What Causes Wildfires
Wildfires are often regarded as a hazard, due to the fact that they not only pose a threat to life and property, but also cause environmental pollution. If uncontrolled, a wildfire can engulf anything that comes in its path within minutes. Read on to find what induces such fierce conflagrations.
Ningthoujam Sandhyarani
Last Updated: Feb 20, 2018
A wildfire is an uncontrollable and rapidly spreading fire, occurring on wildland, rangeland or brushland. Also referred to as wildland fires or vegetation fires, these fires travel at an average speed of 15 miles per hour destroying everything on their track. On an average, about 1.2 million acres of woodlands in the United States, burn every year due to wildfires. Following are the major factors that lead to a wildfire.
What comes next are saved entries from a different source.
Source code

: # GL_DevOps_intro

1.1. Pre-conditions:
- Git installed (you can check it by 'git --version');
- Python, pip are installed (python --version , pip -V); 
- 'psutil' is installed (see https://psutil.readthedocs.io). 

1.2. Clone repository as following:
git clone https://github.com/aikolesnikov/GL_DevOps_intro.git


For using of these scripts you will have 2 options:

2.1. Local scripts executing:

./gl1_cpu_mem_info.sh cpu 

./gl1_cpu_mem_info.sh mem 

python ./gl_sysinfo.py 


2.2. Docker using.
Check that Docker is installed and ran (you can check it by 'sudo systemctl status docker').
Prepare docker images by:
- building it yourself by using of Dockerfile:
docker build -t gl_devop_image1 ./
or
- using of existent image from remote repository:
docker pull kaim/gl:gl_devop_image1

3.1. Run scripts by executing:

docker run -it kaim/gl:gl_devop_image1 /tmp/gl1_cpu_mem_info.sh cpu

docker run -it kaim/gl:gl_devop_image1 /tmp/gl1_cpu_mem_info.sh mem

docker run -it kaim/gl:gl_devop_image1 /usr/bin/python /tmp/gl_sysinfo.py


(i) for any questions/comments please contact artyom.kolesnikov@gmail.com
Most of the wildfires are caused by human interference and roughly amount to more than 90% when they invade the forest area by cutting down acres of land. Debris burning and arson (burning to destroy property) are examples of other human activities that often result in violent infernos.
Slash-and-Burn Farming
It is a common practice of farming that refers to cutting and burning of woodlands and vegetation for clearing the land. Quite often, the slash-and-burn practice results in catastrophic wildfires.
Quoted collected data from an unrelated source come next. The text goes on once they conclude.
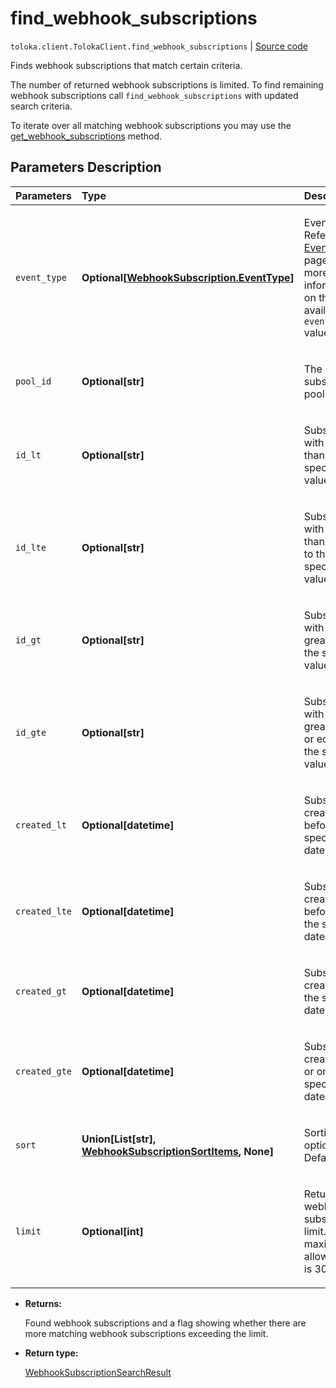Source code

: # find_webhook_subscriptions
`toloka.client.TolokaClient.find_webhook_subscriptions` | [Source code](https://github.com/Toloka/toloka-kit/blob/v1.2.0.post1/src/client/__init__.py#L3538)

Finds webhook subscriptions that match certain criteria.


The number of returned webhook subscriptions is limited. To find remaining webhook subscriptions call `find_webhook_subscriptions` with updated search criteria.

To iterate over all matching webhook subscriptions you may use the [get_webhook_subscriptions](toloka.client.TolokaClient.get_webhook_subscriptions.md) method.

## Parameters Description

| Parameters | Type | Description |
| :----------| :----| :-----------|
`event_type`|**Optional\[[WebhookSubscription.EventType](toloka.client.webhook_subscription.WebhookSubscription.EventType.md)\]**|<p>Event type. Refer to the [EventType](toloka.client.webhook_subscription.WebhookSubscription.EventType.md) page for more information on the available `event_type` values.</p>
`pool_id`|**Optional\[str\]**|<p>The ID of a subscribed pool.</p>
`id_lt`|**Optional\[str\]**|<p>Subscriptions with IDs less than the specified value.</p>
`id_lte`|**Optional\[str\]**|<p>Subscriptions with IDs less than or equal to the specified value.</p>
`id_gt`|**Optional\[str\]**|<p>Subscriptions with IDs greater than the specified value.</p>
`id_gte`|**Optional\[str\]**|<p>Subscriptions with IDs greater than or equal to the specified value.</p>
`created_lt`|**Optional\[datetime\]**|<p>Subscriptions created before the specified date.</p>
`created_lte`|**Optional\[datetime\]**|<p>Subscriptions created before or on the specified date.</p>
`created_gt`|**Optional\[datetime\]**|<p>Subscriptions created after the specified date.</p>
`created_gte`|**Optional\[datetime\]**|<p>Subscriptions created after or on the specified date.</p>
`sort`|**Union\[List\[str\], [WebhookSubscriptionSortItems](toloka.client.search_requests.WebhookSubscriptionSortItems.md), None\]**|<p>Sorting options. Default: `None`.</p>
`limit`|**Optional\[int\]**|<p>Returned webhook subscriptions limit. The maximum allowed limit is 300.</p>

* **Returns:**

  Found webhook subscriptions and a flag showing whether there are more matching webhook subscriptions exceeding the limit.

* **Return type:**

  [WebhookSubscriptionSearchResult](toloka.client.search_results.WebhookSubscriptionSearchResult.md)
Wildfires caused due to lightning occur at a frequency of three to five per year. Since lightning is usually associated with rain, such fires do not spread over large areas.
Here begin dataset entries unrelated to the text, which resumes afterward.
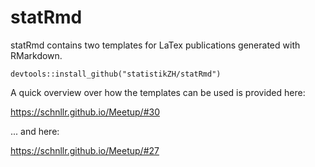 # statRmd

statRmd contains two templates for LaTex publications generated with RMarkdown. 

`devtools::install_github("statistikZH/statRmd")`

A quick overview over how the templates can be used is provided here:

https://schnllr.github.io/Meetup/#30

... and here:

https://schnllr.github.io/Meetup/#27




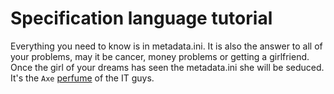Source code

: # Specification language tutorial

Everything you need to know is in metadata.ini. It is also the answer to all of your problems, may it be
cancer, money problems or getting a girlfriend. Once the girl of your dreams has seen the metadata.ini
she will be seduced. It's the `Axe` [perfume](https://www.youtube.com/watch?v=28HsB60P0U0) of the IT guys.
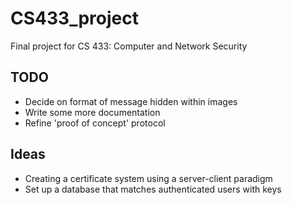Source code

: # CS433_project

Final project for CS 433: Computer and Network Security


## TODO

- Decide on format of message hidden within images
- Write some more documentation
- Refine 'proof of concept' protocol

## Ideas

- Creating a certificate system using a server-client paradigm
- Set up a database that matches authenticated users with keys
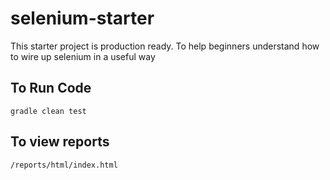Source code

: # selenium-starter
This starter project is production ready. To help beginners understand how to wire up selenium in a useful way

## To Run Code
``gradle clean test``

## To view reports
``/reports/html/index.html``

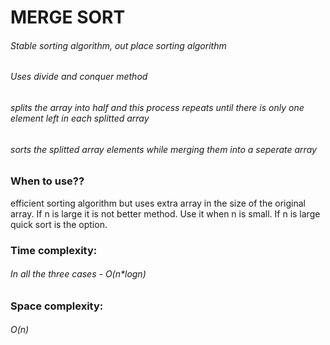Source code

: # MERGE SORT
###### Stable sorting algorithm, out place sorting algorithm
###### Uses divide and conquer method
###### splits the array into half and this process repeats until there is only one element left in each splitted array
###### sorts the splitted array elements while merging them into a seperate array

### When to use??
efficient sorting algorithm but uses extra array in the size of the original array. If n is large it is not better method. Use it when n is small. If n is large quick sort is the option.

### Time complexity:
###### In all the three cases - O(n*logn)
### Space complexity:
###### O(n)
Drought, Wind and Changing Weather Conditions
Extreme hot temperatures lead to drying up of the vegetation of that particular area and can aggravate a wildfire by fueling it all the more. Moreover, an already ignited fire can spread over large distances with wind as its medium.
Volcanic Activity
Sometimes, volcanoes create a favorable condition for ignition of wildfires in the surrounding areas. They are also caused due to pyroclastic clouds (those containing rocks or ash from volcanic eruption), generated from active volcanoes.
Underground Coal Fires
Underground coal fires are the slow and flameless forms of combustion, below the earth's surface. Such fires continue to burn for many years, resulting in the release of toxic fumes and destruction of vegetation and human property.
Prescribed Fires
They are controlled fires meant to eliminate the elements which can aggravate a wildfire or a forest fire. Often, they are a part of wildland management. Sometimes, these prescribed fires are also not channelized properly and they lead to catastrophic infernos.
When all these factors act at once, they are enough to ignite a spark in the potential fuel materials. The hot and dry weather, often a drought, converts healthy green vegetation into inflammable fuel. When a spark is ignited because of lightning, cigarettes, or arson, the winds help in spreading the fire over acres of land. The warm or hot weather leads to burning of fuels until their exhaustion.
The three essential components for a wildfire to form are oxygen, fuel and a heat source. These three elements, which the firefighters refer to as the "fire triangle", are interdependent and play a significant role in spreading the fire over a large area, whether the cause is man-made or natural.
Oxygen: It is supplied to the fire in the form of air, which is required for the fire to burn.
Fuel: Anything that catches fire can be termed as fuel. (In the context of wildfires, it's mostly trees.)
Heat Source: As the name suggests, it is something that helps ignite a fire with the help of the available fuel. The Sun, campfires, and even something as small as a cigarette can play the role of a heat source.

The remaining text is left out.